## Entries shown
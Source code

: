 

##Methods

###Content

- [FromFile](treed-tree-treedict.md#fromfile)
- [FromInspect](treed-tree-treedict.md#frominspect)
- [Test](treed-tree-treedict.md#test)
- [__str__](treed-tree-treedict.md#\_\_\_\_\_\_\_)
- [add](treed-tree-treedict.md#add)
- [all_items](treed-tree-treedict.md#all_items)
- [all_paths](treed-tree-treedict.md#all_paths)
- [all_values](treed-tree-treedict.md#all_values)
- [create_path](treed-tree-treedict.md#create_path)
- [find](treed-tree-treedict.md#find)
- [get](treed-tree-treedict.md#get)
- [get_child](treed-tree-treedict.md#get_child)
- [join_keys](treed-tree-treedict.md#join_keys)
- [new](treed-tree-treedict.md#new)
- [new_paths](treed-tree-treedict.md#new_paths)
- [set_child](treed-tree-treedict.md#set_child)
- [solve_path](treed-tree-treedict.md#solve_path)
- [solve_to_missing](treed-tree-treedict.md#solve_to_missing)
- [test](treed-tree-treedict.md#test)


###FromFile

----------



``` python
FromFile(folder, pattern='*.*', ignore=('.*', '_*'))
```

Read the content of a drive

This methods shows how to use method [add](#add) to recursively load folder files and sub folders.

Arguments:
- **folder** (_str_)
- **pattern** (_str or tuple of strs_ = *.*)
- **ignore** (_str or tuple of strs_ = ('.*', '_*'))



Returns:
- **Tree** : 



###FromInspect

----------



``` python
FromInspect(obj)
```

## Exercise description
Determine how many lines in the records include the word "folder", and reply with that number alone.

## Response below
3